Problem to solve
Report all lines from the entries below in which "margin" appears.

Entries supplied
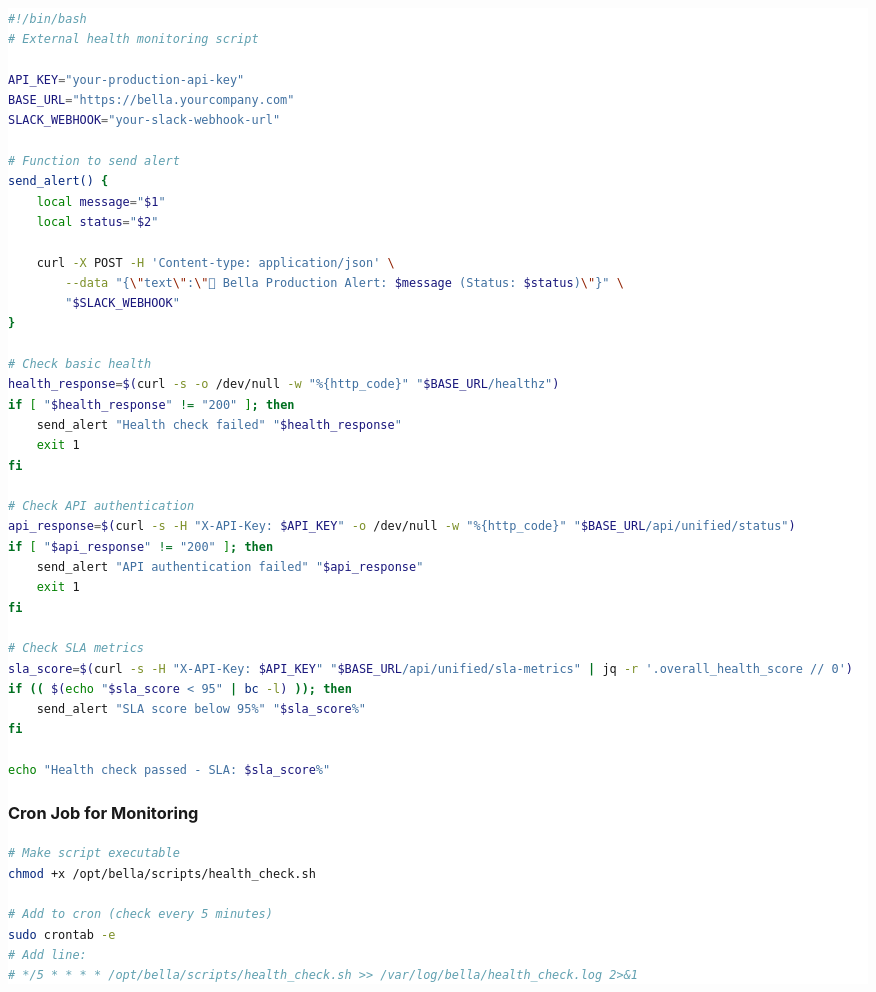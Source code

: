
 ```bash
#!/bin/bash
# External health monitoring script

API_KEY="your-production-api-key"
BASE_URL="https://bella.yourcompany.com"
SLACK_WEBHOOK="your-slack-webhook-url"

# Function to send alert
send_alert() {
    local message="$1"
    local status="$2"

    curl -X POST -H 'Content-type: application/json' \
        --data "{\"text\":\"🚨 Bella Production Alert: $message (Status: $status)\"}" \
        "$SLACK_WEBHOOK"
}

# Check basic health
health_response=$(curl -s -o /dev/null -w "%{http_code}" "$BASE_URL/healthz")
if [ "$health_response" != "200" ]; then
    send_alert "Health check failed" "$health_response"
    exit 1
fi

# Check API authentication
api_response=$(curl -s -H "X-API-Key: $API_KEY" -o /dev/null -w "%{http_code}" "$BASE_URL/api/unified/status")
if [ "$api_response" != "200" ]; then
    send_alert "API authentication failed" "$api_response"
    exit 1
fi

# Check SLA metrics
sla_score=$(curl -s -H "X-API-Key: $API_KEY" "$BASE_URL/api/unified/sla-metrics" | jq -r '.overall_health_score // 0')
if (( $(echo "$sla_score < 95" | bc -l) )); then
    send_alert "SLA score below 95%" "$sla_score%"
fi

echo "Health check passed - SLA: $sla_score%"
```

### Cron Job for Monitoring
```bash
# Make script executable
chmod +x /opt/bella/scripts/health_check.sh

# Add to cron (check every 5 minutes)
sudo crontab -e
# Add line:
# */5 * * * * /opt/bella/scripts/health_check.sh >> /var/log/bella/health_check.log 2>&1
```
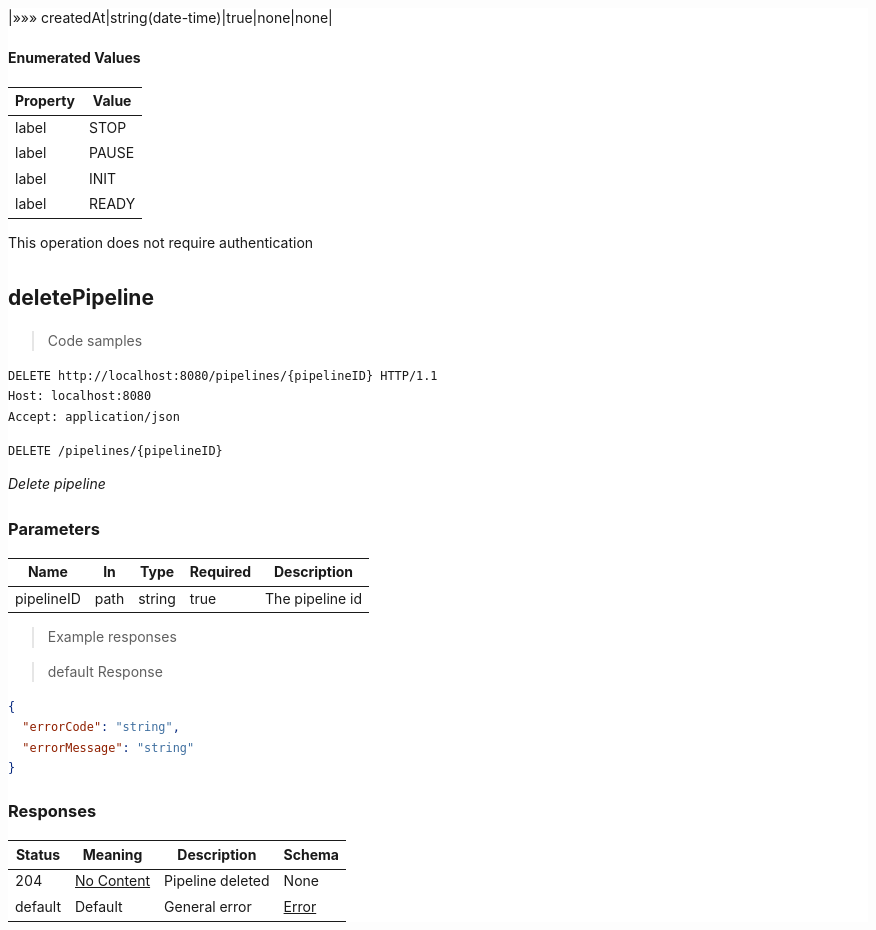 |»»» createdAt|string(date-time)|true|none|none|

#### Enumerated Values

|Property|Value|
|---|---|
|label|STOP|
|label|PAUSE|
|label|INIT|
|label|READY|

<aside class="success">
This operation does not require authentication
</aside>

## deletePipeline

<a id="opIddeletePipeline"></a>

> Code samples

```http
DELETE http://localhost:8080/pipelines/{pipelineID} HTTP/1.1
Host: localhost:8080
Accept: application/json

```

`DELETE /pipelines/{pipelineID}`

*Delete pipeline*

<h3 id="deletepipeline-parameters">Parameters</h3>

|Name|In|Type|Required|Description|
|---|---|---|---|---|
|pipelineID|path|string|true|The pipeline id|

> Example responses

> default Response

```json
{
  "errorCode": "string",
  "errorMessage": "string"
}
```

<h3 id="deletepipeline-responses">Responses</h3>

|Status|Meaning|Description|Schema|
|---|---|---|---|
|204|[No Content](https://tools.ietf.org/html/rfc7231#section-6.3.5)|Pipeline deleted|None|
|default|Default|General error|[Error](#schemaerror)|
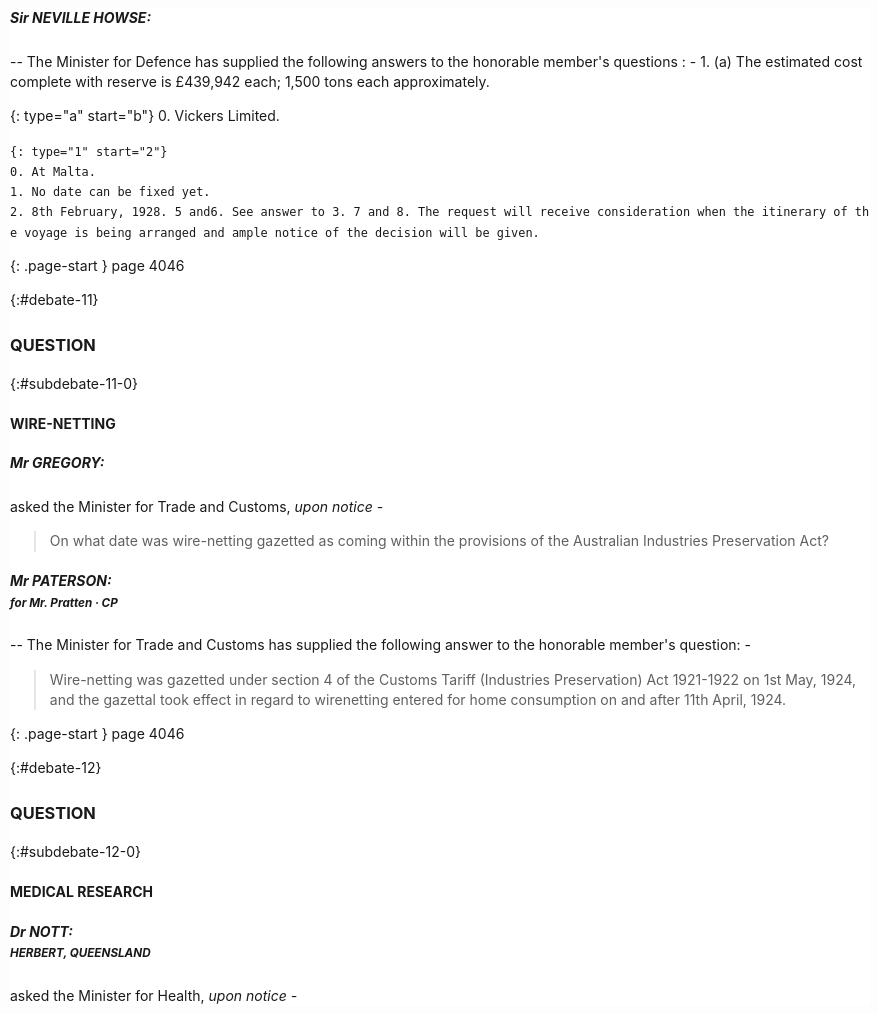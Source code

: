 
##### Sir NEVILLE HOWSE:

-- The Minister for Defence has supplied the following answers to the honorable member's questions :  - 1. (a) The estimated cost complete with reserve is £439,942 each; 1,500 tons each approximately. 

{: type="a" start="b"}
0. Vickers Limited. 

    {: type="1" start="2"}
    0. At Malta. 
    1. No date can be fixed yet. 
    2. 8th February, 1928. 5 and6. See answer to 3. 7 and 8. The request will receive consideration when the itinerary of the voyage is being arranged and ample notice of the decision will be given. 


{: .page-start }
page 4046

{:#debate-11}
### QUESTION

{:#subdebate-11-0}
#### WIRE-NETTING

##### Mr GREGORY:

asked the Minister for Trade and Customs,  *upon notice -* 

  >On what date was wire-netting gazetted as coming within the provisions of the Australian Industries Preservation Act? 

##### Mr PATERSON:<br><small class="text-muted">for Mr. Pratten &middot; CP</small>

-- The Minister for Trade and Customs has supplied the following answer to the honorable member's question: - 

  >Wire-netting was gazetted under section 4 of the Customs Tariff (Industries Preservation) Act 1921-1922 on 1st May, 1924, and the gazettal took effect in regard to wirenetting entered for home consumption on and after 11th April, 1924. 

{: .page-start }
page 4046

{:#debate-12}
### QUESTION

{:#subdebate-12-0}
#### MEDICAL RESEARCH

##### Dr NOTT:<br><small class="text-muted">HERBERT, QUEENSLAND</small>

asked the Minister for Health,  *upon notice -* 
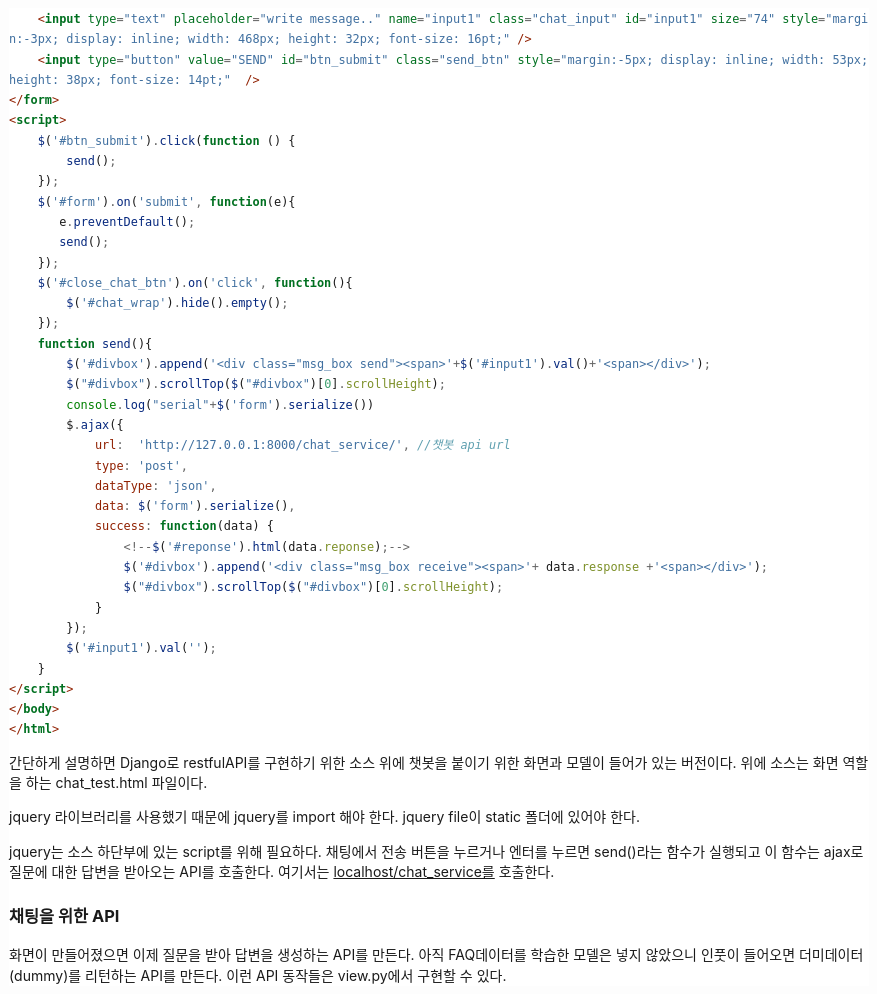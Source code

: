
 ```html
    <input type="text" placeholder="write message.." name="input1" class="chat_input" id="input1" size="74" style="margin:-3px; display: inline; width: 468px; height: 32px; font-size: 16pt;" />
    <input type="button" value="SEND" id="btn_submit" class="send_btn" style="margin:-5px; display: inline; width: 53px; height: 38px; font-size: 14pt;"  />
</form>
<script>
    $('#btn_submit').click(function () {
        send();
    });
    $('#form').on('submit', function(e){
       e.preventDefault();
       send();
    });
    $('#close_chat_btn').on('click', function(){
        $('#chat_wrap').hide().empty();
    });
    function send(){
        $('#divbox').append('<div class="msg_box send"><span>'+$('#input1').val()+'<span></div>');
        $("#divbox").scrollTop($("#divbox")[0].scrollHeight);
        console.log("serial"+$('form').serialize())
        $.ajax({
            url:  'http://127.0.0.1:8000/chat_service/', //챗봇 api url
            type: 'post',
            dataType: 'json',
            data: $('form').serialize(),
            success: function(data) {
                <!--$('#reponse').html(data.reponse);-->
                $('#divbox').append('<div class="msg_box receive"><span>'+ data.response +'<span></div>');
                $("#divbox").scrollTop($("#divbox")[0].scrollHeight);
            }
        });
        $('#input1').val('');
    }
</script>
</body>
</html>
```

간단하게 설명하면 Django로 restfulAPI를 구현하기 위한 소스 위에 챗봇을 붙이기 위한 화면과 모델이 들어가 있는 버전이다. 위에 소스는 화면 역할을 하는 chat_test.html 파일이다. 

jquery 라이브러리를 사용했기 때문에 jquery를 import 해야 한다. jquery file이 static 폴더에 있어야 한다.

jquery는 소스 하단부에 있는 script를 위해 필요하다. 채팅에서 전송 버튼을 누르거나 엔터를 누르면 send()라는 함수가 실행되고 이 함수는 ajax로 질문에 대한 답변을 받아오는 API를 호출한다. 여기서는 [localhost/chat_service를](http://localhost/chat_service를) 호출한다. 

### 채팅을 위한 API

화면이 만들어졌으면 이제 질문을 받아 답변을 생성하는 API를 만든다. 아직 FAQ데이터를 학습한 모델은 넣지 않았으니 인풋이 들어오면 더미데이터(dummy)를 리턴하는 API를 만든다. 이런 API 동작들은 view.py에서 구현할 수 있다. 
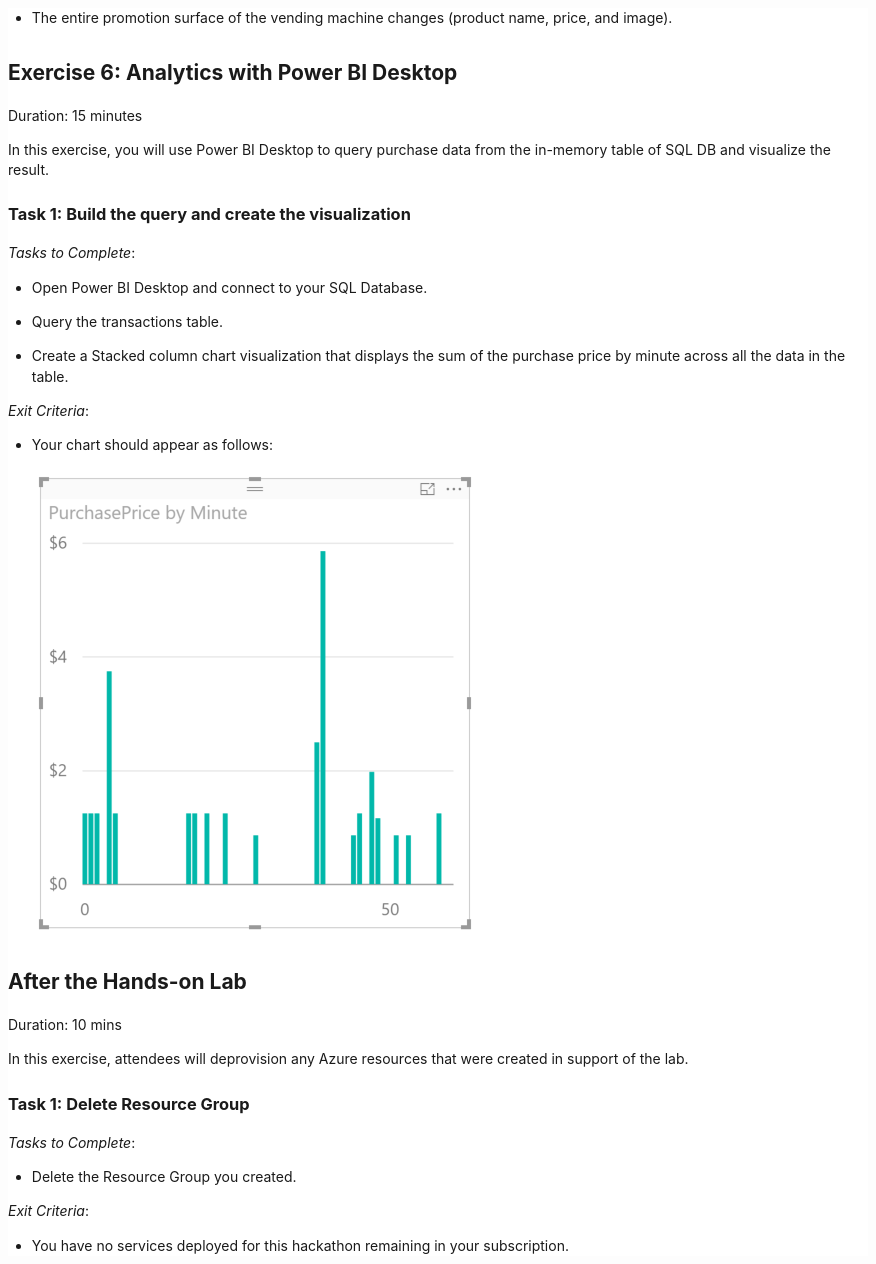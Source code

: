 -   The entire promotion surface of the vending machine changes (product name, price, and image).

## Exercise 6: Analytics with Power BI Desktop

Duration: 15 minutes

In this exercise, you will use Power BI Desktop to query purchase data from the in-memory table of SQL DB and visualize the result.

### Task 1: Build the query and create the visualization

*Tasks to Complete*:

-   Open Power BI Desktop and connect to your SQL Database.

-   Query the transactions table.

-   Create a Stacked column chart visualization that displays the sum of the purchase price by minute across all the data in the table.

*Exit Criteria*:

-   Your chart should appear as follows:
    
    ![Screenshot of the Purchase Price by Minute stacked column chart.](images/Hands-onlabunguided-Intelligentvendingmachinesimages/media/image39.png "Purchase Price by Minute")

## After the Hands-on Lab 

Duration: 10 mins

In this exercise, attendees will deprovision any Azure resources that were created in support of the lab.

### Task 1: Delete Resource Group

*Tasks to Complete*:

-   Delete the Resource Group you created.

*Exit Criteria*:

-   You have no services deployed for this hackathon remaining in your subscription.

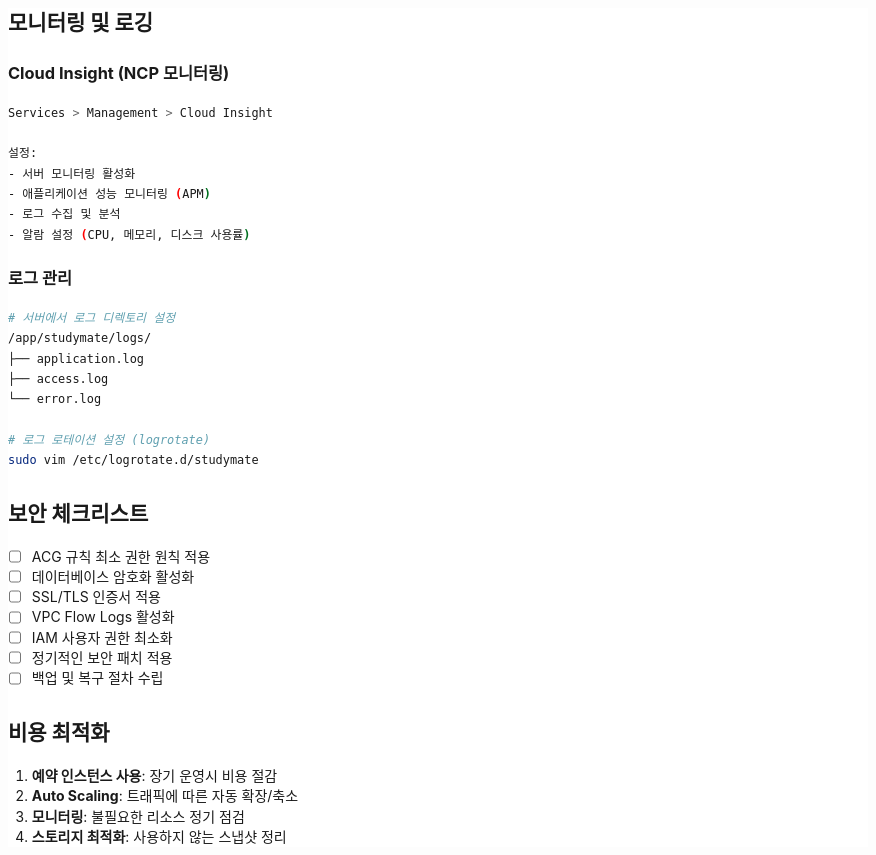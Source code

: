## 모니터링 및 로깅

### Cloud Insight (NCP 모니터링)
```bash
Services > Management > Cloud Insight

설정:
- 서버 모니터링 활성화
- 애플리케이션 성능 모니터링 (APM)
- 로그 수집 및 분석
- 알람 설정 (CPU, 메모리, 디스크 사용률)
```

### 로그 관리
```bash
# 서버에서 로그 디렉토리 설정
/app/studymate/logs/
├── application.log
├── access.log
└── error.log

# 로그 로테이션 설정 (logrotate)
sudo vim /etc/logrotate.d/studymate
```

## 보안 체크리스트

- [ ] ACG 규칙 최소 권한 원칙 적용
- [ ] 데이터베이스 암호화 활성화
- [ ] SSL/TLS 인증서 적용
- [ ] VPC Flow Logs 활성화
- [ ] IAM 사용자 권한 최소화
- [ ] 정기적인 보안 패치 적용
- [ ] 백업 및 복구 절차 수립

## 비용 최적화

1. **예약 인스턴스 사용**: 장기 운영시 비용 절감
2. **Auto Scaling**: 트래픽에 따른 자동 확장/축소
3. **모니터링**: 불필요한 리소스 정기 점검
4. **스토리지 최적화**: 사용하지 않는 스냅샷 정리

Output for this task
    <input type="text" placeholder="write message.." name="input1" class="chat_input" id="input1" size="74" style="margin:-3px; display: inline; width: 468px; height: 32px; font-size: 16pt;" />
    <input type="button" value="SEND" id="btn_submit" class="send_btn" style="margin:-5px; display: inline; width: 53px; height: 38px; font-size: 14pt;"  />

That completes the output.